I'm looking for some guidance on how to debug what appears to be a networking issue within a bare-metal k8s cluster.
The cluster hosts multiple applications apart from the one discussed below. I'm not the owner of everything running in the cluster, but I do know istio was introduced somewhat recently (previously using nginx-ingress).
I have a REST API application deployed on the cluster with a particular route that returns about 7MB worth of historical data (as a json structure). The API application caches the data using a python module to avoid any overhead from the DB (helm-mysql) queries or data processing. A web application (also deployed in the cluster) fetches the data from the API for display, but by using curl directly I've narrowed the problem to either the API app or networking. Further narrowing the problem scope, I am able to consistently get the data successfully when running curl in the container (docker exec bash and executing curl on localhost).

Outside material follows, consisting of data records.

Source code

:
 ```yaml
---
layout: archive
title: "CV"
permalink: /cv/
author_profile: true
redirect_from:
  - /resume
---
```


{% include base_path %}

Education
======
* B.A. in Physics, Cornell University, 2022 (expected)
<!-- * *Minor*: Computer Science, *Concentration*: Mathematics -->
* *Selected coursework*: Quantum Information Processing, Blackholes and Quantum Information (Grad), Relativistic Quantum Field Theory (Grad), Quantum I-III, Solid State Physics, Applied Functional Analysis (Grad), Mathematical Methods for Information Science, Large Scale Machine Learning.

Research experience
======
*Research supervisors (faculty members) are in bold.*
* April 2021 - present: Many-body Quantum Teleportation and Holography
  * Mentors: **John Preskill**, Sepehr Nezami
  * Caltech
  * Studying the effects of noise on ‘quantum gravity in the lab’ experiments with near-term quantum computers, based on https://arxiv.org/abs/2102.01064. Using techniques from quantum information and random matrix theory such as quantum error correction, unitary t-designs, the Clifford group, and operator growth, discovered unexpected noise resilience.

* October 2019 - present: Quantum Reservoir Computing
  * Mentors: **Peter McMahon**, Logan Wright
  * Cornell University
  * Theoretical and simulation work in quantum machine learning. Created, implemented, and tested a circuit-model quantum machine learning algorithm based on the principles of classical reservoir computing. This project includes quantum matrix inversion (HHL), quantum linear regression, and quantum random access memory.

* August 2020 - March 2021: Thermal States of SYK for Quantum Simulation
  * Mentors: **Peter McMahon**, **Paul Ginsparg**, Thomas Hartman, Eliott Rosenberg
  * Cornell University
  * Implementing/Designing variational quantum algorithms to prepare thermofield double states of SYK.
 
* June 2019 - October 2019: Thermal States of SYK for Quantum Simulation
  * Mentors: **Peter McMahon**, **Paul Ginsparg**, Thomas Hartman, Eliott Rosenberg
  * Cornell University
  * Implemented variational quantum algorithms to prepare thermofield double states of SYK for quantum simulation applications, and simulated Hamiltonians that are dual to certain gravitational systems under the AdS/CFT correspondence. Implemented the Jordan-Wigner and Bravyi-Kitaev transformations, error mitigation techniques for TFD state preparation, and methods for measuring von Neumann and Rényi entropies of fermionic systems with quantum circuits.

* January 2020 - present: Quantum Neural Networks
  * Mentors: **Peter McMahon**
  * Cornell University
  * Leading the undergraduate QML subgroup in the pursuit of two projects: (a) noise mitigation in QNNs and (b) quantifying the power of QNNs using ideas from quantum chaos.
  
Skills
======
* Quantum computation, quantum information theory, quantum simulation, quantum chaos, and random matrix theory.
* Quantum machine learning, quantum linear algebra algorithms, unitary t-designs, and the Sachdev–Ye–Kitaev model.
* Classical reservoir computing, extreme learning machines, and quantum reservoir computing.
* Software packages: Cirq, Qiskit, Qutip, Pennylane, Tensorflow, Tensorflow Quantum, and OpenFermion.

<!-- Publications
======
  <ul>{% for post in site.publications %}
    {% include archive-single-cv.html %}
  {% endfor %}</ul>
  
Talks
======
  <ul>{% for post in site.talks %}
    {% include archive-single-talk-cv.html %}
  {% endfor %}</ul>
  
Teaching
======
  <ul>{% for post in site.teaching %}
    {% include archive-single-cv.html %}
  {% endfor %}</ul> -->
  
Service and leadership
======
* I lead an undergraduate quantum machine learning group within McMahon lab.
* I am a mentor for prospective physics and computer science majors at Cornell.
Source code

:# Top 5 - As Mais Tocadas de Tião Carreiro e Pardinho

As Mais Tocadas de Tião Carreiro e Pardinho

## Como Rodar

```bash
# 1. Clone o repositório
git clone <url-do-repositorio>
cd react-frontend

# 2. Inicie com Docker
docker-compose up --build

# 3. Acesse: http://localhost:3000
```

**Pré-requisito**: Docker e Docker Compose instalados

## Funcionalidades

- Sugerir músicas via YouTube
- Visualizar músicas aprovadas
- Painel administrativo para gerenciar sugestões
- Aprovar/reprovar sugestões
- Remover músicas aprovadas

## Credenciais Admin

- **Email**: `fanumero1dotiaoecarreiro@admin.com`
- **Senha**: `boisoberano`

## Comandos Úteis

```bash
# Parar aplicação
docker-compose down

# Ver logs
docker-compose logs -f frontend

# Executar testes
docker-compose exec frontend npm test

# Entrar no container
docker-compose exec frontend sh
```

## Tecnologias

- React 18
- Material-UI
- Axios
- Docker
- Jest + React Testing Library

Example of running curl within the container:
# time curl -o /dev/null localhost/$ROUTE?numDays=30
% Total % Received % Xferd Average Speed Time Time Time Current
Dload Upload Total Spent Left Speed
100 6380k 100 6380k 0 0 2716k 0 0:00:02 0:00:02 --:--:-- 2716k
real 0m2.359s
user 0m0.007s
sys 0m0.012s
The problem comes when using the ingress or the cluster-ip to access the API application, which intermittently takes more than 2 min to complete. The failure occurs more than 50% of the time.
$ time curl -o /dev/null $CLUSTER_IP/$ROUTE?numDays=30
% Total % Received % Xferd Average Speed Time Time Time Current
Dload Upload Total Spent Left Speed
100 6380k 100 6380k 0 0 51523 0 0:02:06 0:02:06 --:--:-- 331k
real 2m6.810s
user 0m0.011s
sys 0m0.038s
In these examples of the response taking 2 min, they originally send a partial amount of the data.. then after 2 min we get 100%. (Below output shows 81% data after a few seconds have elapsed)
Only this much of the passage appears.